Abbruch in Durach

Bauzeit: 06/2014 bis 09/2014
Gesamtvolumen: 49.000 m3 umbauter Raum
Schadstoffbelastung: Asbestzement, MKW, Magnesitestrich

Gelände der ehemaligen Orotextil GmbH soll neu genutzt werden

Im Duracher Ortskern liegt seit Jahrzehnten das Gelände der ehemaligen Orotextil GmbH brach. Die elf Gebäude, in denen auch Werkstätten, Sozialräume und Sanitäranlagen untergebracht waren, sind durch einen unterirdisch verlaufenden Heiz- und Kabelkanal verbunden. Die Färberei-Abwässer wurden in zwei Gruben, die zwischen den Hallen liegen, versickert. Eine von der Gemeinde in Auftrag gegebene Bodenuntersuchung ergab im Bereich der beiden Sickerschächte starke Belastungen.

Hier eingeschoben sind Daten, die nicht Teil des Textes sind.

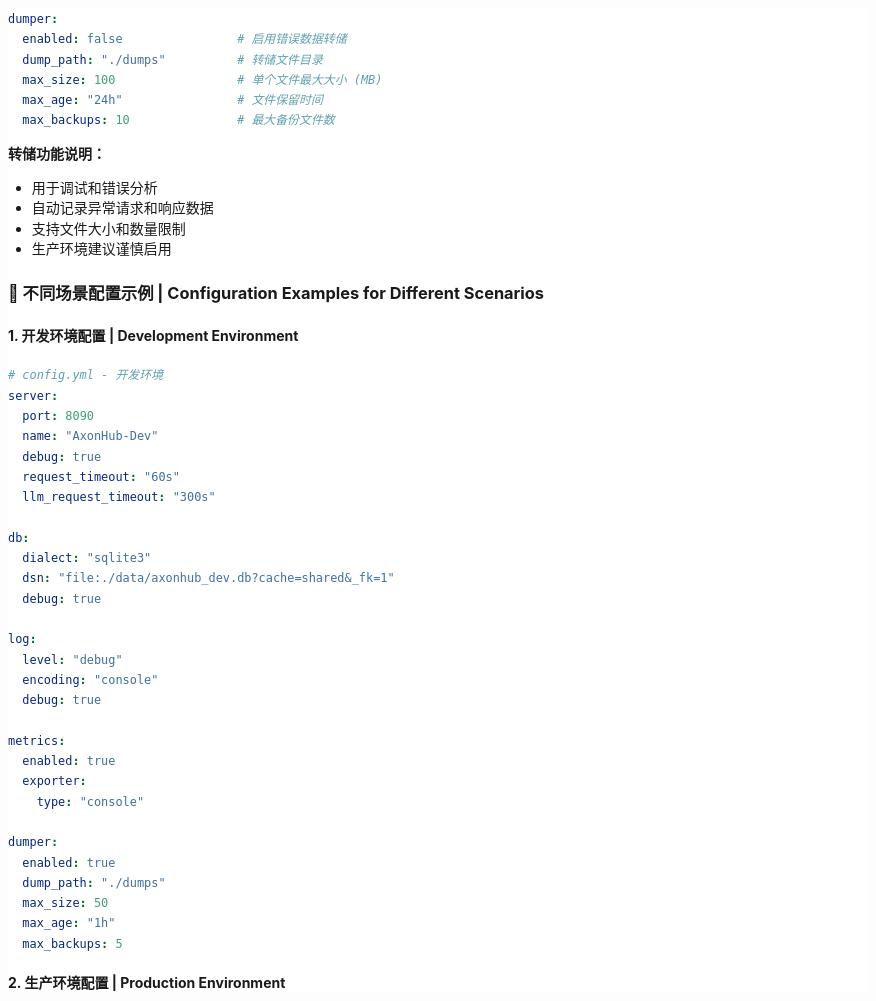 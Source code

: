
 ```yaml
dumper:
  enabled: false                # 启用错误数据转储
  dump_path: "./dumps"          # 转储文件目录
  max_size: 100                 # 单个文件最大大小 (MB)
  max_age: "24h"                # 文件保留时间
  max_backups: 10               # 最大备份文件数
```

**转储功能说明：**
- 用于调试和错误分析
- 自动记录异常请求和响应数据
- 支持文件大小和数量限制
- 生产环境建议谨慎启用

### 🎯 不同场景配置示例 | Configuration Examples for Different Scenarios

#### 1. 开发环境配置 | Development Environment

```yaml
# config.yml - 开发环境
server:
  port: 8090
  name: "AxonHub-Dev"
  debug: true
  request_timeout: "60s"
  llm_request_timeout: "300s"

db:
  dialect: "sqlite3"
  dsn: "file:./data/axonhub_dev.db?cache=shared&_fk=1"
  debug: true

log:
  level: "debug"
  encoding: "console"
  debug: true

metrics:
  enabled: true
  exporter:
    type: "console"

dumper:
  enabled: true
  dump_path: "./dumps"
  max_size: 50
  max_age: "1h"
  max_backups: 5
```

#### 2. 生产环境配置 | Production Environment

Die Geiger Umweltsanierung wurde von der Firma Bayerngrund aus München beauftragt, die Bodensanierung mittels Aushub im Gleitschienenverbau auszuführen, den mit Mineralölkohlenwasserstoffen belasteten Bodenaushub (750 Tonnen) zu entsorgen und die Baugrube anschließend wieder zu verfüllen. Neben dieser Bodensanierung wurde auch der Abbruch der elf Gebäude (46.000 m³ umbauter Raum) und die Aufbereitung des unbelasteten Abbruchmaterials (rund 10.000 Tonnen) durchgeführt. Die Demontage und Entsorgung von 5.000 m² Asbestzementdachplatten und 150 m2 schwach gebundenen Asbestplatten sind weitere Auftragsbestandteile. Außerdem fallen rund 700 Tonnen Altholz und 20 Tonnen KMF (Künstliche Mineralfasern) an, die ebenfalls zu entsorgen sind.